Rosatom, estatal russa, afirmou nesta quinta-feira que continuará com projetos de usinas nucleares no exterior e manterá seus compromissos, mesmo após sanções britânicas. As medidas atingiram três subsidiárias ligadas a projetos estrangeiros, segundo Londres.

O governo britânico disse que as subsidiárias estão envolvidas em buscar contratos para novas instalações nucleares russas no exterior, abrindo receitas adicionais para compensar a queda de receitas com petróleo. Rosatom classificou as restrições unilaterais como ilegítimas sob o direito internacional e ressaltou que a segurança é prioridade em energia nuclear pacífica.

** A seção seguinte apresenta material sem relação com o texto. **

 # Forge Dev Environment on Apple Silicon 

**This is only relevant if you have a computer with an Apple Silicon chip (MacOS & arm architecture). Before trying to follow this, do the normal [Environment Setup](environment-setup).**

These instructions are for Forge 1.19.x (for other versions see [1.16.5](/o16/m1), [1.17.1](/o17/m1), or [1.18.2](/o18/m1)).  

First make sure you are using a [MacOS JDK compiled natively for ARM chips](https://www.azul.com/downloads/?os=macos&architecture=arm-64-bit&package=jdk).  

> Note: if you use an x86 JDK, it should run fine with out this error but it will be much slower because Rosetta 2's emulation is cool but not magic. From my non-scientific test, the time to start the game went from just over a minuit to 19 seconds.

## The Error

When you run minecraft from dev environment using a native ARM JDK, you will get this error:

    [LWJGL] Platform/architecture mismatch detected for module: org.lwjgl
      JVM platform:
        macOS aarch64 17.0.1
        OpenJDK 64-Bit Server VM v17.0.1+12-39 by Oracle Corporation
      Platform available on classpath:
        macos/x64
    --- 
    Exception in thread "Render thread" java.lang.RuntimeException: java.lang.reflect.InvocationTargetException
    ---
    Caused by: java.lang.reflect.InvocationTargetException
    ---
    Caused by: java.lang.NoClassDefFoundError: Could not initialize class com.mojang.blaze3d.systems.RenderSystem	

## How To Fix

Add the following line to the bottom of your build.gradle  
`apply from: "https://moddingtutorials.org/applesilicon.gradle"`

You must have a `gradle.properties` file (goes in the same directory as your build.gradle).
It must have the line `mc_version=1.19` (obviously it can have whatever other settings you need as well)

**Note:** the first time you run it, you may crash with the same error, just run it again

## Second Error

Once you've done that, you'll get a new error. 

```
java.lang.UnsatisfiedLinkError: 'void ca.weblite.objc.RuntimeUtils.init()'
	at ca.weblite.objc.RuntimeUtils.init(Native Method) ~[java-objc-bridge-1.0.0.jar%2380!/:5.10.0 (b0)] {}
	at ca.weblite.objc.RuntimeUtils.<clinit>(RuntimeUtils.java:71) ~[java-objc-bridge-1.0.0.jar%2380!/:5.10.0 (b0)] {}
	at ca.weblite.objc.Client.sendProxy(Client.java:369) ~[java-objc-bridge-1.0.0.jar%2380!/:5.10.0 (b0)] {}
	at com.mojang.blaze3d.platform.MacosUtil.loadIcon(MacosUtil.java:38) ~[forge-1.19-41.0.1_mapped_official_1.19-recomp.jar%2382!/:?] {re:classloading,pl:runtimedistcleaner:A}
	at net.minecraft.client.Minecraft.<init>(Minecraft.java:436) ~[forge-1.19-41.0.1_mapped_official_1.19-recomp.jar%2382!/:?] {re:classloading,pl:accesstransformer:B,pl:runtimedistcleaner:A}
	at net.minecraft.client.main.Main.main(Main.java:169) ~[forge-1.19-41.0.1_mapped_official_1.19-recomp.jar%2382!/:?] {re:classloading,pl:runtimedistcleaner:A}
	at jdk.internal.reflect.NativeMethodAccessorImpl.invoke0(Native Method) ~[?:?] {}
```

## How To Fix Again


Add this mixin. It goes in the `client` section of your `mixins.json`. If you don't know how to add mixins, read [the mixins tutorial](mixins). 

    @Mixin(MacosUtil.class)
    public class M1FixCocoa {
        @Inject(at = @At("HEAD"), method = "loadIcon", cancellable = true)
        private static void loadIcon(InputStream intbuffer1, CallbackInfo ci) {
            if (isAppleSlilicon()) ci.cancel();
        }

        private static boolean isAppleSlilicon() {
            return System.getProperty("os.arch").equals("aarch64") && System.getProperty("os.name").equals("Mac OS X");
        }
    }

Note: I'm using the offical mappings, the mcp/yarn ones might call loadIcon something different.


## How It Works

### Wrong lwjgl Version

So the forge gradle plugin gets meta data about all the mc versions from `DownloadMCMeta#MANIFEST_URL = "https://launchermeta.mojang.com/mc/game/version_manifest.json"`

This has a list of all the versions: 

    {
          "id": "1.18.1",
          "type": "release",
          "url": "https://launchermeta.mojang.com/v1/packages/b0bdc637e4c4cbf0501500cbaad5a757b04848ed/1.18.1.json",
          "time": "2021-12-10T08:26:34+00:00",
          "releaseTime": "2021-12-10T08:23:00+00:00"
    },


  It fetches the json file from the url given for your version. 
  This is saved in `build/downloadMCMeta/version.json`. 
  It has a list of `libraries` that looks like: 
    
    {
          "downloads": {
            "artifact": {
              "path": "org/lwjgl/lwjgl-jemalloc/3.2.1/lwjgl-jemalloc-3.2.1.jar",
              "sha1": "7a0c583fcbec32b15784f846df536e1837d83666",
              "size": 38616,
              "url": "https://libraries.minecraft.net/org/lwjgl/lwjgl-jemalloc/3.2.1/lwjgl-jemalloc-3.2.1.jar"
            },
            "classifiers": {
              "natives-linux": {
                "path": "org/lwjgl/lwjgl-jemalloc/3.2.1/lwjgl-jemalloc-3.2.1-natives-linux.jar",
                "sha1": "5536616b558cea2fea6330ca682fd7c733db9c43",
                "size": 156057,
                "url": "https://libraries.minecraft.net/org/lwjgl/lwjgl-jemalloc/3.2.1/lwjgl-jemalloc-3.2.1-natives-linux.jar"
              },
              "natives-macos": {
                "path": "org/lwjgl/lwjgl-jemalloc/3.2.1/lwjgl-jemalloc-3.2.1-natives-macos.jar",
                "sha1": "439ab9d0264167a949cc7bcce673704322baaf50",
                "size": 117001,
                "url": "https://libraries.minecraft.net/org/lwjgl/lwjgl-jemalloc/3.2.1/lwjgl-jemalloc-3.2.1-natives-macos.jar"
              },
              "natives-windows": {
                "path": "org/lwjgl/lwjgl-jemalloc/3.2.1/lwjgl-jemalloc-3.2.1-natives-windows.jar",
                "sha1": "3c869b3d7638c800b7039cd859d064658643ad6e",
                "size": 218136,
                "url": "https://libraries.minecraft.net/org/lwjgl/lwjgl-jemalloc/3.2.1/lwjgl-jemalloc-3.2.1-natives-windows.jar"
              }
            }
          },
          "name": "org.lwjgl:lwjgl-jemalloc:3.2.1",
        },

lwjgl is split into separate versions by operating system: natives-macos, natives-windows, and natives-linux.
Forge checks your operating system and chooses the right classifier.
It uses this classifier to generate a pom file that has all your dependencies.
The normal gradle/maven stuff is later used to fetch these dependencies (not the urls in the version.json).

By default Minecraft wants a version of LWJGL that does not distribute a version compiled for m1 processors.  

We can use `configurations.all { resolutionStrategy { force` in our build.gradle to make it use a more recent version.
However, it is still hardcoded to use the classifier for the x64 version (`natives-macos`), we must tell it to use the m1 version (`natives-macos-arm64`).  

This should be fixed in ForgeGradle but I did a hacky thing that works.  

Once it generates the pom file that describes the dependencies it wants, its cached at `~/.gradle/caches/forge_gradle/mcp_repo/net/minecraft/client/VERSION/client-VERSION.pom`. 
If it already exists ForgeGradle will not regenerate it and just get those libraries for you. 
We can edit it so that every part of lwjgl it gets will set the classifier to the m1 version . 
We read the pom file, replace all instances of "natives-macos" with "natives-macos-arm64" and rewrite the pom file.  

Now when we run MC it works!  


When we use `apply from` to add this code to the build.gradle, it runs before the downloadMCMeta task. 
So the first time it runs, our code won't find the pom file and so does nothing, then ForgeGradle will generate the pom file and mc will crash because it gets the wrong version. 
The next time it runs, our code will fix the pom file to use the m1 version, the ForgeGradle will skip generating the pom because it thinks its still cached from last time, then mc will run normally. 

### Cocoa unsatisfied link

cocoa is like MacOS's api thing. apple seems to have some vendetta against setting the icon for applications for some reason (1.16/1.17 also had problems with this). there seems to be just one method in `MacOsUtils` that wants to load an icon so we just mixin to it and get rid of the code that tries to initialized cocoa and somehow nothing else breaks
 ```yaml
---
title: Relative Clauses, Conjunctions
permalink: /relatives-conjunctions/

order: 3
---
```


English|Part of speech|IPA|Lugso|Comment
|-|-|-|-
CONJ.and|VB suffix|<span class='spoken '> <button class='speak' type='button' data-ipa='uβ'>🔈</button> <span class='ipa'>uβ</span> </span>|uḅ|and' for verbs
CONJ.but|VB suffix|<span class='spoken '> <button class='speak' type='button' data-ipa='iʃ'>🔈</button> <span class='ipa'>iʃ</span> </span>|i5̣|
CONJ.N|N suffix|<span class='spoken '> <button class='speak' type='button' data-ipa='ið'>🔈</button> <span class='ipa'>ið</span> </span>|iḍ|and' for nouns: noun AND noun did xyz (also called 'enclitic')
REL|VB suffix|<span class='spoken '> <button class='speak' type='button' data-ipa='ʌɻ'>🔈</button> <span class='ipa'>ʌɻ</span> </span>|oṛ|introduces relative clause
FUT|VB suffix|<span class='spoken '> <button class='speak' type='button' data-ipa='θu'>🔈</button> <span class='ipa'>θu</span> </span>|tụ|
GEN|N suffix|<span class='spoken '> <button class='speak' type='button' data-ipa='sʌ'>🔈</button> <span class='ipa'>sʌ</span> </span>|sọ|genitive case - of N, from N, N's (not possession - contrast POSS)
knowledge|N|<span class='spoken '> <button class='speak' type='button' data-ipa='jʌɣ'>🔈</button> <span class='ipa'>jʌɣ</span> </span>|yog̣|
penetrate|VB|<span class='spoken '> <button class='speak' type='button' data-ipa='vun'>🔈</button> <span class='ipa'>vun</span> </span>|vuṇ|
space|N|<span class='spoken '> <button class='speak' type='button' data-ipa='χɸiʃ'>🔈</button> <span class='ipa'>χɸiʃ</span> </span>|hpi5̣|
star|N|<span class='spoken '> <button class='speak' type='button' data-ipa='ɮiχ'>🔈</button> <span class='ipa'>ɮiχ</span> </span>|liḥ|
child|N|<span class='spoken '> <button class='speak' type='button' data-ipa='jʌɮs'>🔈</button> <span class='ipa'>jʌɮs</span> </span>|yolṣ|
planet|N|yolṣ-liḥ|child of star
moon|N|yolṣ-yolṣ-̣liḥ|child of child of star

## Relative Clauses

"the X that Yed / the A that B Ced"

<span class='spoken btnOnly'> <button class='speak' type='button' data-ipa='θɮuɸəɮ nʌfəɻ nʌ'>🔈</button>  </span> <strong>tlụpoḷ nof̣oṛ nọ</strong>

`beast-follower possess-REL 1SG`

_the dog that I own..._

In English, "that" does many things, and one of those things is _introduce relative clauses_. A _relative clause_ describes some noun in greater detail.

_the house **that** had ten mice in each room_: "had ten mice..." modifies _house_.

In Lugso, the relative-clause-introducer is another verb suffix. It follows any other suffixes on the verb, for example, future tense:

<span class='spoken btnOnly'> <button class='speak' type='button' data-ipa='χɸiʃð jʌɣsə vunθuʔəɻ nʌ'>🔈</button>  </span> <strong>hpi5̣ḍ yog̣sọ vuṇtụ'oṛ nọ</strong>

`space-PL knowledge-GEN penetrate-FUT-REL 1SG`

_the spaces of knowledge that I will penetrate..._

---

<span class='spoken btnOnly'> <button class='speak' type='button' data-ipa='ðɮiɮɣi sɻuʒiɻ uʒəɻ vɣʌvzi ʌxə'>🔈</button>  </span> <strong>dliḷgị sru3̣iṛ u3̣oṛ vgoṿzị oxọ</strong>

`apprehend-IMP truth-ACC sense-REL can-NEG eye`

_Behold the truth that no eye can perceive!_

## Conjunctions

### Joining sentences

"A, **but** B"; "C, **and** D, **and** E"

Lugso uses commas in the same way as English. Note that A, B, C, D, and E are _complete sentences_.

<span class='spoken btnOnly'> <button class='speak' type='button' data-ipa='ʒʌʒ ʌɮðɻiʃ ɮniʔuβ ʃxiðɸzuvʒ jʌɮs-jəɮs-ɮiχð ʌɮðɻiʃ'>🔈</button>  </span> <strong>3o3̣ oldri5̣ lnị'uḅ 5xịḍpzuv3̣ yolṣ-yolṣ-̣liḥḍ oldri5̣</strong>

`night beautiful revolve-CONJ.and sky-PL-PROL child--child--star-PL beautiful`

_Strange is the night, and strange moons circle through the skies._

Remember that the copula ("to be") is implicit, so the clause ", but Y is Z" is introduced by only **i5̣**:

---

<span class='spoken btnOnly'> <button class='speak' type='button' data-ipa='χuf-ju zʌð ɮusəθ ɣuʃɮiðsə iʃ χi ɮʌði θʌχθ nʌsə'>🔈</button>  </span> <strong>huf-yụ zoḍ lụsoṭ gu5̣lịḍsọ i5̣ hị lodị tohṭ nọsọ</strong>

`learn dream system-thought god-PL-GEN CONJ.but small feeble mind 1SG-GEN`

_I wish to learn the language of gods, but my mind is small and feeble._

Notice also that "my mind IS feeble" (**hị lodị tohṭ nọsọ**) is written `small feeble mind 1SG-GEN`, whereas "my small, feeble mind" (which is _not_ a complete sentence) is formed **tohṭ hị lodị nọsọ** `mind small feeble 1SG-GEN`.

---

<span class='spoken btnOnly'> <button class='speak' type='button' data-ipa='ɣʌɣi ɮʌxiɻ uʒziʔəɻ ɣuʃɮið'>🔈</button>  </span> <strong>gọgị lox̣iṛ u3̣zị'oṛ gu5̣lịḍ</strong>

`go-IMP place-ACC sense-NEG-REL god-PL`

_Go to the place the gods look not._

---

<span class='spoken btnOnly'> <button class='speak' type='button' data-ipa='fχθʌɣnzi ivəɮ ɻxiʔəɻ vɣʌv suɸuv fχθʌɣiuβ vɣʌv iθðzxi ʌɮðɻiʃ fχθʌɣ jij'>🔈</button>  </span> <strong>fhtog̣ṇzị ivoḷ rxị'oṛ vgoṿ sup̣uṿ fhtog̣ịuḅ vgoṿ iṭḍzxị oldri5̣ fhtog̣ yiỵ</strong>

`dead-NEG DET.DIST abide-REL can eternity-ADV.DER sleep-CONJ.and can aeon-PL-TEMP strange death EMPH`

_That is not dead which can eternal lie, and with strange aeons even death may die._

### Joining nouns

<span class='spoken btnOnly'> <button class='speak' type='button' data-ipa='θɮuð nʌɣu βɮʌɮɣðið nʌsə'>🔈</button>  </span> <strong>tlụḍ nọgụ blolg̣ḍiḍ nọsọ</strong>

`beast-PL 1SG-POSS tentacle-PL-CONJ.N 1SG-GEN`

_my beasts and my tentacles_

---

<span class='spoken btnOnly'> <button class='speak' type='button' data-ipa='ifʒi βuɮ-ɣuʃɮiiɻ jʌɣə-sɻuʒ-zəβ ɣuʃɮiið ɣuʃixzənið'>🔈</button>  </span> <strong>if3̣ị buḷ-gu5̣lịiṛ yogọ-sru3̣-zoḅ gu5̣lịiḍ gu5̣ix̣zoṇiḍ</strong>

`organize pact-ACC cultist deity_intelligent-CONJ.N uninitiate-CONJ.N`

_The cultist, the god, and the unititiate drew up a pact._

A empresa não está sujeita a sanções, informou a Rosatom, que mantém o papel de maior construtora de usinas nucleares do mundo, com participação estimada em 90% do mercado global e um portfólio de 33 grandes unidades no exterior. Projetos atuais incluem instalações na Turquia, Egito, China, Bangladesh, Hungria e Cazaquistão, entre outros.

Projeto no Cazaquistão

Em junho de 2025, o Cazaquistão escolheu a Rosatom para liderar um consórcio internacional que construirá a primeira usina nuclear do país. A Agência Nuclear do Cazaquistão (KAEA) informou que as sanções britânicas não afetarão a construção, pois não há contratos com entidades sancionadas nem planos de envolvimento como subcontratados.

A KAEA afirmou que as obras seguem conforme o cronograma e que acompanha as políticas de sanções de outros países, avaliando riscos. O andamento da construção permanece sob supervisão da agência, que ressaltou a autonomia de decisões contratuais locais.